Task prompt: Write out all of the entries exactly, please.

*** Opening of Extracted entries ***

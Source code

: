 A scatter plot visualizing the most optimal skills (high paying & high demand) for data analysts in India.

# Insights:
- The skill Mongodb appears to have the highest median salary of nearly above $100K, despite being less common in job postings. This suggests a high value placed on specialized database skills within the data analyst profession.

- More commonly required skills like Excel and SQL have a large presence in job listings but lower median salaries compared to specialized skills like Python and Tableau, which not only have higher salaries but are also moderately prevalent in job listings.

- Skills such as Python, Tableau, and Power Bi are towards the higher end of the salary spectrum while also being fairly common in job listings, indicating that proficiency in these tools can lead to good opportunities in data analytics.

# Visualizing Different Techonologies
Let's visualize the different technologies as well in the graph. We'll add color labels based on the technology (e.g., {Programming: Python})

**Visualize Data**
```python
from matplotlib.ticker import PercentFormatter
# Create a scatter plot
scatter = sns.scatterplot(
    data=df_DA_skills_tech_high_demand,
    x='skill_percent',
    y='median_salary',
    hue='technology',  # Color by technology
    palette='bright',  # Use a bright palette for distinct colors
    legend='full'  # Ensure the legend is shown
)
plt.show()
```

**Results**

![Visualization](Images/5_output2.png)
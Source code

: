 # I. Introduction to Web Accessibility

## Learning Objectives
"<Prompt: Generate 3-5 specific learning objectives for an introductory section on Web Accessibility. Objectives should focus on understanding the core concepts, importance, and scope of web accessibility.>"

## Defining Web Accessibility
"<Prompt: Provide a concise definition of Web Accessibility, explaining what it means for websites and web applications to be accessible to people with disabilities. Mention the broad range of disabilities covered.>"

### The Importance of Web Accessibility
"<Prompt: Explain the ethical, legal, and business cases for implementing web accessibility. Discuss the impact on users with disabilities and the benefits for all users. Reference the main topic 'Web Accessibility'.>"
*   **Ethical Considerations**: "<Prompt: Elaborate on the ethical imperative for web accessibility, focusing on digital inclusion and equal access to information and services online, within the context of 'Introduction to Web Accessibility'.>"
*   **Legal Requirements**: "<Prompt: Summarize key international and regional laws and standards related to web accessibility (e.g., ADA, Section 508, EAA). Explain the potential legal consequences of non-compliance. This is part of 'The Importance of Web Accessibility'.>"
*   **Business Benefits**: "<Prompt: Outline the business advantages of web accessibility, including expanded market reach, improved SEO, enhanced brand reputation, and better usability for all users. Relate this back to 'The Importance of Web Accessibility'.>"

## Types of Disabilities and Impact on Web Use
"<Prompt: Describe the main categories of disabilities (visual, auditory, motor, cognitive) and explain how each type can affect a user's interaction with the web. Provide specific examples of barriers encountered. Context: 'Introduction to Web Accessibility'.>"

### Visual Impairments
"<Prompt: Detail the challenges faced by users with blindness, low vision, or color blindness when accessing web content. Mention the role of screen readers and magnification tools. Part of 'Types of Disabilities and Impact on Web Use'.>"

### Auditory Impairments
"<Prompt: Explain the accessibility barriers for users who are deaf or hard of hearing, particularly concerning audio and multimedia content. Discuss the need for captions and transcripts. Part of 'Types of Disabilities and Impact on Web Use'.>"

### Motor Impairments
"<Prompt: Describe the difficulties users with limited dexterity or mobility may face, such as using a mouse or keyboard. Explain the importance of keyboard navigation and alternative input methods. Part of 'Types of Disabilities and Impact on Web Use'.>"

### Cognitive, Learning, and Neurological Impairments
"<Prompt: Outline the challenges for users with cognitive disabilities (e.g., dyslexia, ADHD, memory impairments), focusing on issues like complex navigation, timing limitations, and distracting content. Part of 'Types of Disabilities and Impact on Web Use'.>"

*** Close of Extracted entries ***

Result:
Source code

: A scatter plot visualizing the most optimal skills (high paying & high demand) for data analysts in India.

# Insights:
- The skill Mongodb appears to have the highest median salary of nearly above $100K, despite being less common in job postings. This suggests a high value placed on specialized database skills within the data analyst profession.

- More commonly required skills like Excel and SQL have a large presence in job listings but lower median salaries compared to specialized skills like Python and Tableau, which not only have higher salaries but are also moderately prevalent in job listings.

- Skills such as Python, Tableau, and Power Bi are towards the higher end of the salary spectrum while also being fairly common in job listings, indicating that proficiency in these tools can lead to good opportunities in data analytics.

# Visualizing Different Techonologies
Let's visualize the different technologies as well in the graph. We'll add color labels based on the technology (e.g., {Programming: Python})

**Visualize Data**
```python
from matplotlib.ticker import PercentFormatter
# Create a scatter plot
scatter = sns.scatterplot(
    data=df_DA_skills_tech_high_demand,
    x='skill_percent',
    y='median_salary',
    hue='technology',  # Color by technology
    palette='bright',  # Use a bright palette for distinct colors
    legend='full'  # Ensure the legend is shown
)
plt.show()
```

**Results**

![Visualization](Images/5_output2.png)
Source code

: # I. Introduction to Web Accessibility

## Learning Objectives
"<Prompt: Generate 3-5 specific learning objectives for an introductory section on Web Accessibility. Objectives should focus on understanding the core concepts, importance, and scope of web accessibility.>"

## Defining Web Accessibility
"<Prompt: Provide a concise definition of Web Accessibility, explaining what it means for websites and web applications to be accessible to people with disabilities. Mention the broad range of disabilities covered.>"

### The Importance of Web Accessibility
"<Prompt: Explain the ethical, legal, and business cases for implementing web accessibility. Discuss the impact on users with disabilities and the benefits for all users. Reference the main topic 'Web Accessibility'.>"
*   **Ethical Considerations**: "<Prompt: Elaborate on the ethical imperative for web accessibility, focusing on digital inclusion and equal access to information and services online, within the context of 'Introduction to Web Accessibility'.>"
*   **Legal Requirements**: "<Prompt: Summarize key international and regional laws and standards related to web accessibility (e.g., ADA, Section 508, EAA). Explain the potential legal consequences of non-compliance. This is part of 'The Importance of Web Accessibility'.>"
*   **Business Benefits**: "<Prompt: Outline the business advantages of web accessibility, including expanded market reach, improved SEO, enhanced brand reputation, and better usability for all users. Relate this back to 'The Importance of Web Accessibility'.>"

## Types of Disabilities and Impact on Web Use
"<Prompt: Describe the main categories of disabilities (visual, auditory, motor, cognitive) and explain how each type can affect a user's interaction with the web. Provide specific examples of barriers encountered. Context: 'Introduction to Web Accessibility'.>"

### Visual Impairments
"<Prompt: Detail the challenges faced by users with blindness, low vision, or color blindness when accessing web content. Mention the role of screen readers and magnification tools. Part of 'Types of Disabilities and Impact on Web Use'.>"

### Auditory Impairments
"<Prompt: Explain the accessibility barriers for users who are deaf or hard of hearing, particularly concerning audio and multimedia content. Discuss the need for captions and transcripts. Part of 'Types of Disabilities and Impact on Web Use'.>"

### Motor Impairments
"<Prompt: Describe the difficulties users with limited dexterity or mobility may face, such as using a mouse or keyboard. Explain the importance of keyboard navigation and alternative input methods. Part of 'Types of Disabilities and Impact on Web Use'.>"

### Cognitive, Learning, and Neurological Impairments
"<Prompt: Outline the challenges for users with cognitive disabilities (e.g., dyslexia, ADHD, memory impairments), focusing on issues like complex navigation, timing limitations, and distracting content. Part of 'Types of Disabilities and Impact on Web Use'.>"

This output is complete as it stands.